A tale of two perspectives... First, the perspective of businesspeople. In many organizations saying "IT" inspires the meaning those people in the IT department. The association of "IT" to the "IT department" evolved from the days of the mainframe. All the IT resources were consolidated in a mainframe computer—and many times in a single computer room. Centralized planning fostered the personification that "IT" was an autocratic ruler—if you want to play with my toys then you play with them under my terms. Like some societies, autocratic rule may have worked when the mainframe was the only choice, but it did not work when choice was infused into the environment.
Distributed and decentralized implementation became the norm with the advent of personal computers and local area networks. Decentralization of computing increased choice—for many businesspeople it was easier to create solutions without the aid of IT. For some the personification of "IT" devolved from the autocratic ruler to being a business roadblock based on fighting the loss of control. Many IT departments evolved to counteract this perception. Leadership changes occurred -- new CIO, new regime, new ideas -- but the perception does not change in an instant. For some IT organizations the new tools opened up the possibility to enable new business capabilities. For them, the personification became business enabler.
Complexity has also taken its toll on the personification of IT. Many IT organizations have defined their value based on the ability to deal with complexity. Many times we pride ourselves on how much complexity we deal with. We may even say "you don't need to know, it is way too complex for you to understand." The message sent is "if it is complex IT will do it", however the perception can become "if it does not appear to be complex then I don't need to involve them".

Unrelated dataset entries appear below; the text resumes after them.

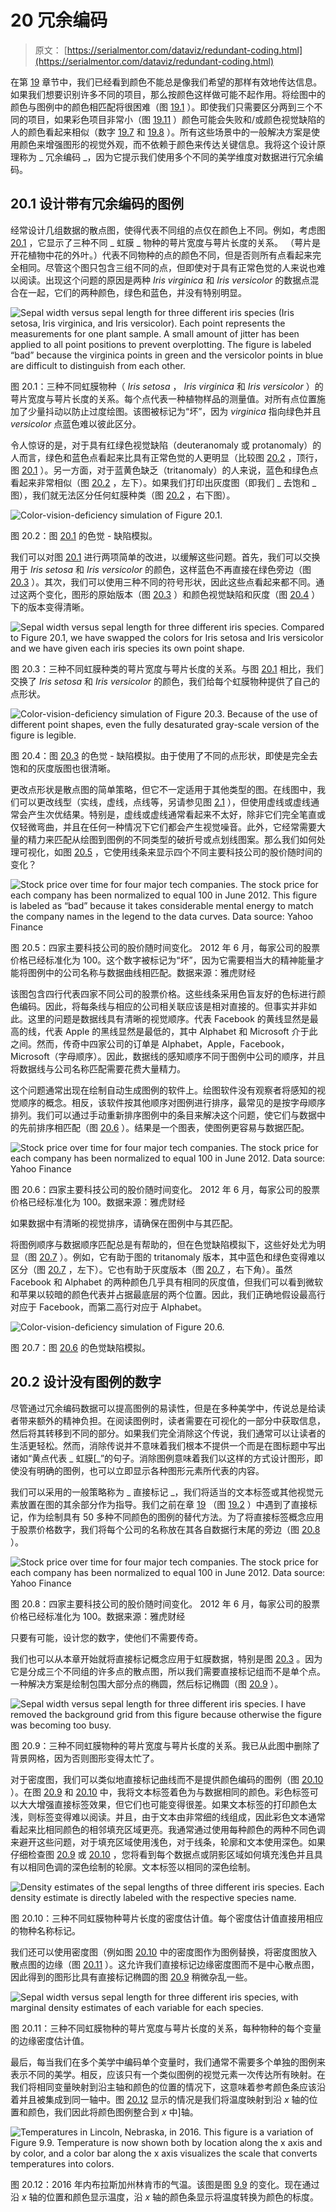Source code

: # 20 冗余编码

> 原文： [https://serialmentor.com/dataviz/redundant-coding.html](https://serialmentor.com/dataviz/redundant-coding.html)

在第 [19](color-pitfalls.html#color-pitfalls) 章节中，我们已经看到颜色不能总是像我们希望的那样有效地传达信息。如果我们想要识别许多不同的项目，那么按颜色这样做可能不起作用。将绘图中的颜色与图例中的颜色相匹配将很困难（图 [19.1](color-pitfalls.html#fig:popgrowth-vs-popsize-colored) ）。即使我们只需要区分两到三个不同的项目，如果彩色项目非常小（图 [19.11](color-pitfalls.html#fig:colors-thin-lines) ）颜色可能会失败和/或颜色视觉缺陷的人的颜色看起来相似（数字 [19.7](color-pitfalls.html#fig:red-green-cvd-sim) 和 [19.8](color-pitfalls.html#fig:blue-green-cvd-sim) ）。所有这些场景中的一般解决方案是使用颜色来增强图形的视觉外观，而不依赖于颜色来传达关键信息。我将这个设计原理称为 _ 冗余编码 _，因为它提示我们使用多个不同的美学维度对数据进行冗余编码。

## 20.1 设计带有冗余编码的图例

经常设计几组数据的散点图，使得代表不同组的点仅在颜色上不同。例如，考虑图 [20.1](redundant-coding.html#fig:iris-scatter-one-shape) ，它显示了三种不同 _ 虹膜 _ 物种的萼片宽度与萼片长度的关系。 （萼片是开花植物中花的外叶。）代表不同物种的点的颜色不同，但是否则所有点看起来完全相同。尽管这个图只包含三组不同的点，但即使对于具有正常色觉的人来说也难以阅读。出现这个问题的原因是两种 _Iris virginica_ 和 _Iris versicolor_ 的数据点混合在一起，它们的两种颜色，绿色和蓝色，并没有特别明显。

![Sepal width versus sepal length for three different iris species (Iris setosa, Iris virginica, and Iris versicolor). Each point represents the measurements for one plant sample. A small amount of jitter has been applied to all point positions to prevent overplotting. The figure is labeled “bad” because the virginica points in green and the versicolor points in blue are difficult to distinguish from each other.](img/71de51cfd932d0a8d7a54d501a2e1240.jpg)

图 20.1：三种不同虹膜物种（ _Iris setosa_ ， _Iris virginica_ 和 _Iris versicolor_ ）的萼片宽度与萼片长度的关系。每个点代表一种植物样品的测量值。对所有点位置施加了少量抖动以防止过度绘图。该图被标记为“坏”，因为 _virginica_ 指向绿色并且 _versicolor_ 点蓝色难以彼此区分。

令人惊讶的是，对于具有红绿色视觉缺陷（deuteranomaly 或 protanomaly）的人而言，绿色和蓝色点看起来比具有正常色觉的人更明显（比较图 [20.2](redundant-coding.html#fig:iris-scatter-one-shape-cvd) ，顶行，图 [20.1](redundant-coding.html#fig:iris-scatter-one-shape) ）。另一方面，对于蓝黄色缺乏（tritanomaly）的人来说，蓝色和绿色点看起来非常相似（图 [20.2](redundant-coding.html#fig:iris-scatter-one-shape-cvd) ，左下）。如果我们打印出灰度图（即我们 _ 去饱和 _ 图），我们就无法区分任何虹膜种类（图 [20.2](redundant-coding.html#fig:iris-scatter-one-shape-cvd) ，右下图）。

![Color-vision-deficiency simulation of Figure 20.1.](img/430fd625964cb0e46e0832fa7b5bf992.jpg)

图 20.2：图 [20.1](redundant-coding.html#fig:iris-scatter-one-shape) 的色觉 - 缺陷模拟。

我们可以对图 [20.1](redundant-coding.html#fig:iris-scatter-one-shape) 进行两项简单的改进，以缓解这些问题。首先，我们可以交换用于 _Iris setosa_ 和 _Iris versicolor_ 的颜色，这样蓝色不再直接在绿色旁边（图 [20.3](redundant-coding.html#fig:iris-scatter-three-shapes) ）。其次，我们可以使用三种不同的符号形状，因此这些点看起来都不同。通过这两个变化，图形的原始版本（图 [20.3](redundant-coding.html#fig:iris-scatter-three-shapes) ）和颜色视觉缺陷和灰度（图 [20.4](redundant-coding.html#fig:iris-scatter-three-shapes-cvd) ）下的版本变得清晰。

![Sepal width versus sepal length for three different iris species. Compared to Figure 20.1, we have swapped the colors for Iris setosa and Iris versicolor and we have given each iris species its own point shape.](img/528ecc80bd2062e70d3be896630da801.jpg)

图 20.3：三种不同虹膜种类的萼片宽度与萼片长度的关系。与图 [20.1](redundant-coding.html#fig:iris-scatter-one-shape) 相比，我们交换了 _Iris setosa_ 和 _Iris versicolor_ 的颜色，我们给每个虹膜物种提供了自己的点形状。

![Color-vision-deficiency simulation of Figure 20.3\. Because of the use of different point shapes, even the fully desaturated gray-scale version of the figure is legible.](img/fc90c9311df98c0533b1add556e078e0.jpg)

图 20.4：图 [20.3](redundant-coding.html#fig:iris-scatter-three-shapes) 的色觉 - 缺陷模拟。由于使用了不同的点形状，即使是完全去饱和的灰度版图也很清晰。

更改点形状是散点图的简单策略，但它不一定适用于其他类型的图。在线图中，我们可以更改线型（实线，虚线，点线等，另请参见图 [2.1](aesthetic-mapping.html#fig:common-aesthetics) ），但使用虚线或虚线通常会产生次优结果。特别是，虚线或虚线通常看起来不太好，除非它们完全笔直或仅轻微弯曲，并且在任何一种情况下它们都会产生视觉噪音。此外，它经常需要大量的精力来匹配从绘图到图例的不同类型的破折号或点划线图案。那么我们如何处理可视化，如图 [20.5](redundant-coding.html#fig:tech-stocks-bad-legend) ，它使用线条来显示四个不同主要科技公司的股价随时间的变化？

![Stock price over time for four major tech companies. The stock price for each company has been normalized to equal 100 in June 2012\. This figure is labeled as “bad” because it takes considerable mental energy to match the company names in the legend to the data curves. Data source: Yahoo Finance](img/4bb1f3fd1084c397035127fff222f3fa.jpg)

图 20.5：四家主要科技公司的股价随时间变化。 2012 年 6 月，每家公司的股票价格已经标准化为 100。这个数字被标记为“坏”，因为它需要相当大的精神能量才能将图例中的公司名称与数据曲线相匹配。数据来源：雅虎财经

该图包含四行代表四家不同公司的股票价格。这些线条采用色盲友好的色标进行颜色编码。因此，将每条线与相应的公司相关联应该是相对直接的。但事实并非如此。这里的问题是数据线具有清晰的视觉顺序。代表 Facebook 的黄线显然是最高的线，代表 Apple 的黑线显然是最低的，其中 Alphabet 和 Microsoft 介于此之间。然而，传奇中四家公司的订单是 Alphabet，Apple，Facebook，Microsoft（字母顺序）。因此，数据线的感知顺序不同于图例中公司的顺序，并且将数据线与公司名称匹配需要花费大量精力。

这个问题通常出现在绘制自动生成图例的软件上。绘图软件没有观察者将感知的视觉顺序的概念。相反，该软件按其他顺序对图例进行排序，最常见的是按字母顺序排列。我们可以通过手动重新排序图例中的条目来解决这个问题，使它们与数据中的先前排序相匹配（图 [20.6](redundant-coding.html#fig:tech-stocks-good-legend) ）。结果是一个图表，使图例更容易与数据匹配。

![Stock price over time for four major tech companies. The stock price for each company has been normalized to equal 100 in June 2012\. Data source: Yahoo Finance](img/9940959651d4ef3565baa42af035b30f.jpg)

图 20.6：四家主要科技公司的股价随时间变化。 2012 年 6 月，每家公司的股票价格已经标准化为 100。数据来源：雅虎财经

如果数据中有清晰的视觉排序，请确保在图例中与其匹配。

将图例顺序与数据顺序匹配总是有帮助的，但在色觉缺陷模拟下，这些好处尤为明显（图 [20.7](redundant-coding.html#fig:tech-stocks-good-legend-cvd) ）。例如，它有助于图的 tritanomaly 版本，其中蓝色和绿色变得难以区分（图 [20.7](redundant-coding.html#fig:tech-stocks-good-legend-cvd) ，左下）。它也有助于灰度版本（图 [20.7](redundant-coding.html#fig:tech-stocks-good-legend-cvd) ，右下角）。虽然 Facebook 和 Alphabet 的两种颜色几乎具有相同的灰度值，但我们可以看到微软和苹果以较暗的颜色代表并占据最底层的两个位置。因此，我们正确地假设最高行对应于 Facebook，而第二高行对应于 Alphabet。

![Color-vision-deficiency simulation of Figure 20.6.](img/eba855504b27aa4991bab1f60077e0d1.jpg)

图 20.7：图 [20.6](redundant-coding.html#fig:tech-stocks-good-legend) 的色觉缺陷模拟。

## 20.2 设计没有图例的数字

尽管通过冗余编码数据可以提高图例的易读性，但是在多种美学中，传说总是给读者带来额外的精神负担。在阅读图例时，读者需要在可视化的一部分中获取信息，然后将其转移到不同的部分。如果我们完全消除这个传说，我们通常可以让读者的生活更轻松。然而，消除传说并不意味着我们根本不提供一个而是在图标题中写出诸如“黄点代表 _ 虹膜[_”的句子。消除图例意味着我们以这样的方式设计图形，即使没有明确的图例，也可以立即显示各种图形元素所代表的内容。

我们可以采用的一般策略称为 _ 直接标记 _，我们将适当的文本标签或其他视觉元素放置在图的其余部分作为指导。我们之前在章 [19](color-pitfalls.html#color-pitfalls) （图 [19.2](color-pitfalls.html#fig:popgrowth-vs-popsize-bw) ）中遇到了直接标记，作为绘制具有 50 多种不同颜色的图例的替代方法。为了将直接标签概念应用于股票价格数字，我们将每个公司的名称放在其各自数据行末尾的旁边（图 [20.8](redundant-coding.html#fig:tech-stocks-good-no-legend) ）。

![Stock price over time for four major tech companies. The stock price for each company has been normalized to equal 100 in June 2012\. Data source: Yahoo Finance](img/84e4b8c9d79f48386a788e3be7bb17be.jpg)

图 20.8：四家主要科技公司的股价随时间变化。 2012 年 6 月，每家公司的股票价格已经标准化为 100。数据来源：雅虎财经

只要有可能，设计您的数字，使他们不需要传奇。

我们也可以从本章开始就将直接标记概念应用于虹膜数据，特别是图 [20.3](redundant-coding.html#fig:iris-scatter-three-shapes) 。因为它是分成三个不同组的许多点的散点图，所以我们需要直接标记组而不是单个点。一种解决方案是绘制包围大部分点的椭圆，然后标记椭圆（图 [20.9](redundant-coding.html#fig:iris-scatter-with-ellipses) ）。

![Sepal width versus sepal length for three different iris species. I have removed the background grid from this figure because otherwise the figure was becoming too busy.](img/2aa1af320ab84d16b0bd8e25a406bdc7.jpg)

图 20.9：三种不同虹膜物种的萼片宽度与萼片长度的关系。我已从此图中删除了背景网格，因为否则图形变得太忙了。

对于密度图，我们可以类似地直接标记曲线而不是提供颜色编码的图例（图 [20.10](redundant-coding.html#fig:iris-densities-direct-label) ）。在图 [20.9](redundant-coding.html#fig:iris-scatter-with-ellipses) 和 [20.10](redundant-coding.html#fig:iris-densities-direct-label) 中，我将文本标签着色为与数据相同的颜色。彩色标签可以大大增强直接标签效果，但它们也可能变得很差。如果文本标签的打印颜色太浅，则标签变得难以阅读。并且，由于文本由非常细的线组成，因此彩色文本通常看起来比相同颜色的相邻填充区域更亮。我通常通过使用每种颜色的两种不同色调来避开这些问题，对于填充区域使用浅色，对于线条，轮廓和文本使用深色。如果仔细检查图 [20.9](redundant-coding.html#fig:iris-scatter-with-ellipses) 或 [20.10](redundant-coding.html#fig:iris-densities-direct-label) ，您将看到每个数据点或阴影区域如何填充浅色并且具有以相同色调的深色绘制的轮廓。文本标签以相同的深色绘制。

![Density estimates of the sepal lengths of three different iris species. Each density estimate is directly labeled with the respective species name.](img/a7e62626501a392d0528e3d323f81325.jpg)

图 20.10：三种不同虹膜物种萼片长度的密度估计值。每个密度估计值直接用相应的物种名称标记。

我们还可以使用密度图（例如图 [20.10](redundant-coding.html#fig:iris-densities-direct-label) 中的密度图作为图例替换，将密度图放入散点图的边缘（图 [20.11](redundant-coding.html#fig:iris-scatter-dens) ）。这允许我们直接标记边缘密度图而不是中心散点图，因此得到的图形比具有直接标记椭圆的图 [20.9](redundant-coding.html#fig:iris-scatter-with-ellipses) 稍微杂乱一些。

![Sepal width versus sepal length for three different iris species, with marginal density estimates of each variable for each species.](img/8210b74a9a6b473c4fe9e4c5e39c185a.jpg)

图 20.11：三种不同虹膜物种的萼片宽度与萼片长度的关系，每种物种的每个变量的边缘密度估计值。

最后，每当我们在多个美学中编码单个变量时，我们通常不需要多个单独的图例来表示不同的美学。相反，应该只有一个类似图例的视觉元素一次传达所有映射。在我们将相同变量映射到沿主轴和颜色的位置的情况下，这意味着参考颜色条应该沿着并且被集成到同一轴中。图 [20.12](redundant-coding.html#fig:temp-ridgeline-colorbar) 显示的情况是我们将温度映射到沿 _x_ 轴的位置和颜色，我们因此将颜色图例整合到 _x_ 中]轴。

![Temperatures in Lincoln, Nebraska, in 2016\. This figure is a variation of Figure 9.9\. Temperature is now shown both by location along the x axis and by color, and a color bar along the x axis visualizes the scale that converts temperatures into colors.](img/9144d3fdda940c8c38ee794cad5b394e.jpg)

图 20.12：2016 年内布拉斯加州林肯市的气温。该图是图 [9.9](boxplots-violins.html#fig:temp-ridgeline) 的变化。现在通过沿 _x_ 轴的位置和颜色显示温度，沿 _x_ 轴的颜色条显示将温度转换为颜色的标度。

Next is the perspective of ITpeople. The business of IT -- It is likely that you have heard this phrase. The phrase evolved from a time when many IT departments were failing to manage costs and generate value. They realized that like any good business it is important to focus on efficiency, effectiveness, and the value proposition for your customers. However, some IT departments took this too literally. The business of IT became our business is IT.
Sure, some organizations provide IT services to other private or public sector organizations as their core business. These types of organizations have a business model based on revenue from IT services. This does not describe the IT departments I refer too. Even if you are a financial services firm where information technology is embedded into most of what you do, your business is not the sale of information technology services, it is financial services.
Back to the questions -- Are you an IT person or a business person? Is IT the department or the enabler of business capabilities? I suggest that whether you are a business or technical professional, we are all businesspeople.
So, is this blog post about role reversal or just a necessary adjustment to perspective? You decide.